[WHAT YOU ARE ASKED TO DO]:
The full set of entries below must be returned exactly as shown.

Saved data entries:
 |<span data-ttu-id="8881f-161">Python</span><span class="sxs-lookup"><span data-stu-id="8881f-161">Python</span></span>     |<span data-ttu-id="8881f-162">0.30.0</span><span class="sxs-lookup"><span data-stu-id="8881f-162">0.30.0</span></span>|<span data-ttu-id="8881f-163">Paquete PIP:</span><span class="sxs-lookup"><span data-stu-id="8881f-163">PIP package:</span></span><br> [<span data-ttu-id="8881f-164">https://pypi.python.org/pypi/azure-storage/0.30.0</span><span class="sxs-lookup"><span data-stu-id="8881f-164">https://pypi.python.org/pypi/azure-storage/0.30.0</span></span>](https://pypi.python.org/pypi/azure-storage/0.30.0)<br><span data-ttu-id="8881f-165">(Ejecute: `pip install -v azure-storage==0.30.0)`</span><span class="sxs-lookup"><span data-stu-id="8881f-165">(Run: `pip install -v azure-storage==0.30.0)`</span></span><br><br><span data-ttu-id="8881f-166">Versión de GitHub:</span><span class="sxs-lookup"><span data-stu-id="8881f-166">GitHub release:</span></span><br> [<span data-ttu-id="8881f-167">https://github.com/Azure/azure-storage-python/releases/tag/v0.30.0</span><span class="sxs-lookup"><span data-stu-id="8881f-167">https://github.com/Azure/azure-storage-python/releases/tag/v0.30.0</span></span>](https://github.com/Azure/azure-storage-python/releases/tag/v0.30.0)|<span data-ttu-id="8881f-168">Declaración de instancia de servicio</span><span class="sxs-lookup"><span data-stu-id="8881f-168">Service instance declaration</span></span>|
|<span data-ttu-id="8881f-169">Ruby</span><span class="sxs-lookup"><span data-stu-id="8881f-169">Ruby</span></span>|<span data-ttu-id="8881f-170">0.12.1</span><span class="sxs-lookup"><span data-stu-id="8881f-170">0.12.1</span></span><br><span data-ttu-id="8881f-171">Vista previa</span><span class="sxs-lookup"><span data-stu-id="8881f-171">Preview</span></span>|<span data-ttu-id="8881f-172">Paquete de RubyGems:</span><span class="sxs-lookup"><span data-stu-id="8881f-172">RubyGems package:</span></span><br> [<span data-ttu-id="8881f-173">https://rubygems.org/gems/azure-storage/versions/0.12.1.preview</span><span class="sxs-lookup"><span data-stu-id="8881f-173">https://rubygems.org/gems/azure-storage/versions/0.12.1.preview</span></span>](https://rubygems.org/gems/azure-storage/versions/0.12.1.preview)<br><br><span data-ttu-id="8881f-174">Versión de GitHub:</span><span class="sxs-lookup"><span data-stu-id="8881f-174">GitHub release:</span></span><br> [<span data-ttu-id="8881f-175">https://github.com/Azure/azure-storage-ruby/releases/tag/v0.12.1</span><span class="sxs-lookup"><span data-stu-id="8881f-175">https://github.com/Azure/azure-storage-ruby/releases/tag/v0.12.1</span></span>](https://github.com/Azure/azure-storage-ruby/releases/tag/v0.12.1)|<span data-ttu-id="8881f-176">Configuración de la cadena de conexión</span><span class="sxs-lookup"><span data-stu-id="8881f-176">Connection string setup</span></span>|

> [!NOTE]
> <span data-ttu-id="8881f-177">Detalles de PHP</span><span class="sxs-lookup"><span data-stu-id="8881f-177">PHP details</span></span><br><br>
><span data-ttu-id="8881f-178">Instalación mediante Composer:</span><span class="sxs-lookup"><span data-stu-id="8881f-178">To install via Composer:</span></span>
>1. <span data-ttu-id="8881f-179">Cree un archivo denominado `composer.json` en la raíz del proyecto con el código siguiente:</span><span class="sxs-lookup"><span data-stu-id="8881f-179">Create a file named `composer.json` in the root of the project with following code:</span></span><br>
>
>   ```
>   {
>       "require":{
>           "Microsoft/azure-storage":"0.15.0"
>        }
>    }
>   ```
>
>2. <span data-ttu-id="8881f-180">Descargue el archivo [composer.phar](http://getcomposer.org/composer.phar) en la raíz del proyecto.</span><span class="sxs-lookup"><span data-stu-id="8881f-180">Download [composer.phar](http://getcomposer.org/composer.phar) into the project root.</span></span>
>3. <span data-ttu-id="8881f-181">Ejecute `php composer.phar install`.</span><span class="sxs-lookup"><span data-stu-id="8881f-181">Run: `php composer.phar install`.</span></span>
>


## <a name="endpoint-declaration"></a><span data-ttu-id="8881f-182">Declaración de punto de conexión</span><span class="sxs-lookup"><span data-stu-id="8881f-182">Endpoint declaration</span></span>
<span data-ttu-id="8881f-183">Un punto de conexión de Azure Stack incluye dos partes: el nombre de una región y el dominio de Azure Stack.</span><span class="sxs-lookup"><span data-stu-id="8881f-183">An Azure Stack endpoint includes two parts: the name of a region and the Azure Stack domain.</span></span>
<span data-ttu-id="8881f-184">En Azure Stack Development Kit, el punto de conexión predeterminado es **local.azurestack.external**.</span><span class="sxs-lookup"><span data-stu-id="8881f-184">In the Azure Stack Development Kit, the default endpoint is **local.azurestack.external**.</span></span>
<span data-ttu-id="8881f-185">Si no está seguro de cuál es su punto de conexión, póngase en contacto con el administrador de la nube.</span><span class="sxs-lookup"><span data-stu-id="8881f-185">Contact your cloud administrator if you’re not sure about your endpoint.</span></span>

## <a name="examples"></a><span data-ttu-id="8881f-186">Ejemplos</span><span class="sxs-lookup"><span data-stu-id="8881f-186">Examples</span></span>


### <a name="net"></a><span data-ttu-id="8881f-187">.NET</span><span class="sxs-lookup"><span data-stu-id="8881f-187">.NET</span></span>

[EXERCISE RESULT]:
 |<span data-ttu-id="8881f-161">Python</span><span class="sxs-lookup"><span data-stu-id="8881f-161">Python</span></span>     |<span data-ttu-id="8881f-162">0.30.0</span><span class="sxs-lookup"><span data-stu-id="8881f-162">0.30.0</span></span>|<span data-ttu-id="8881f-163">Paquete PIP:</span><span class="sxs-lookup"><span data-stu-id="8881f-163">PIP package:</span></span><br> [<span data-ttu-id="8881f-164">https://pypi.python.org/pypi/azure-storage/0.30.0</span><span class="sxs-lookup"><span data-stu-id="8881f-164">https://pypi.python.org/pypi/azure-storage/0.30.0</span></span>](https://pypi.python.org/pypi/azure-storage/0.30.0)<br><span data-ttu-id="8881f-165">(Ejecute: `pip install -v azure-storage==0.30.0)`</span><span class="sxs-lookup"><span data-stu-id="8881f-165">(Run: `pip install -v azure-storage==0.30.0)`</span></span><br><br><span data-ttu-id="8881f-166">Versión de GitHub:</span><span class="sxs-lookup"><span data-stu-id="8881f-166">GitHub release:</span></span><br> [<span data-ttu-id="8881f-167">https://github.com/Azure/azure-storage-python/releases/tag/v0.30.0</span><span class="sxs-lookup"><span data-stu-id="8881f-167">https://github.com/Azure/azure-storage-python/releases/tag/v0.30.0</span></span>](https://github.com/Azure/azure-storage-python/releases/tag/v0.30.0)|<span data-ttu-id="8881f-168">Declaración de instancia de servicio</span><span class="sxs-lookup"><span data-stu-id="8881f-168">Service instance declaration</span></span>|
|<span data-ttu-id="8881f-169">Ruby</span><span class="sxs-lookup"><span data-stu-id="8881f-169">Ruby</span></span>|<span data-ttu-id="8881f-170">0.12.1</span><span class="sxs-lookup"><span data-stu-id="8881f-170">0.12.1</span></span><br><span data-ttu-id="8881f-171">Vista previa</span><span class="sxs-lookup"><span data-stu-id="8881f-171">Preview</span></span>|<span data-ttu-id="8881f-172">Paquete de RubyGems:</span><span class="sxs-lookup"><span data-stu-id="8881f-172">RubyGems package:</span></span><br> [<span data-ttu-id="8881f-173">https://rubygems.org/gems/azure-storage/versions/0.12.1.preview</span><span class="sxs-lookup"><span data-stu-id="8881f-173">https://rubygems.org/gems/azure-storage/versions/0.12.1.preview</span></span>](https://rubygems.org/gems/azure-storage/versions/0.12.1.preview)<br><br><span data-ttu-id="8881f-174">Versión de GitHub:</span><span class="sxs-lookup"><span data-stu-id="8881f-174">GitHub release:</span></span><br> [<span data-ttu-id="8881f-175">https://github.com/Azure/azure-storage-ruby/releases/tag/v0.12.1</span><span class="sxs-lookup"><span data-stu-id="8881f-175">https://github.com/Azure/azure-storage-ruby/releases/tag/v0.12.1</span></span>](https://github.com/Azure/azure-storage-ruby/releases/tag/v0.12.1)|<span data-ttu-id="8881f-176">Configuración de la cadena de conexión</span><span class="sxs-lookup"><span data-stu-id="8881f-176">Connection string setup</span></span>|

> [!NOTE]
> <span data-ttu-id="8881f-177">Detalles de PHP</span><span class="sxs-lookup"><span data-stu-id="8881f-177">PHP details</span></span><br><br>
><span data-ttu-id="8881f-178">Instalación mediante Composer:</span><span class="sxs-lookup"><span data-stu-id="8881f-178">To install via Composer:</span></span>
>1. <span data-ttu-id="8881f-179">Cree un archivo denominado `composer.json` en la raíz del proyecto con el código siguiente:</span><span class="sxs-lookup"><span data-stu-id="8881f-179">Create a file named `composer.json` in the root of the project with following code:</span></span><br>
>
>   ```
>   {
>       "require":{
>           "Microsoft/azure-storage":"0.15.0"
>        }
>    }
>   ```
>
>2. <span data-ttu-id="8881f-180">Descargue el archivo [composer.phar](http://getcomposer.org/composer.phar) en la raíz del proyecto.</span><span class="sxs-lookup"><span data-stu-id="8881f-180">Download [composer.phar](http://getcomposer.org/composer.phar) into the project root.</span></span>
>3. <span data-ttu-id="8881f-181">Ejecute `php composer.phar install`.</span><span class="sxs-lookup"><span data-stu-id="8881f-181">Run: `php composer.phar install`.</span></span>
>


## <a name="endpoint-declaration"></a><span data-ttu-id="8881f-182">Declaración de punto de conexión</span><span class="sxs-lookup"><span data-stu-id="8881f-182">Endpoint declaration</span></span>
<span data-ttu-id="8881f-183">Un punto de conexión de Azure Stack incluye dos partes: el nombre de una región y el dominio de Azure Stack.</span><span class="sxs-lookup"><span data-stu-id="8881f-183">An Azure Stack endpoint includes two parts: the name of a region and the Azure Stack domain.</span></span>
<span data-ttu-id="8881f-184">En Azure Stack Development Kit, el punto de conexión predeterminado es **local.azurestack.external**.</span><span class="sxs-lookup"><span data-stu-id="8881f-184">In the Azure Stack Development Kit, the default endpoint is **local.azurestack.external**.</span></span>
<span data-ttu-id="8881f-185">Si no está seguro de cuál es su punto de conexión, póngase en contacto con el administrador de la nube.</span><span class="sxs-lookup"><span data-stu-id="8881f-185">Contact your cloud administrator if you’re not sure about your endpoint.</span></span>

## <a name="examples"></a><span data-ttu-id="8881f-186">Ejemplos</span><span class="sxs-lookup"><span data-stu-id="8881f-186">Examples</span></span>


### <a name="net"></a><span data-ttu-id="8881f-187">.NET</span><span class="sxs-lookup"><span data-stu-id="8881f-187">.NET</span></span>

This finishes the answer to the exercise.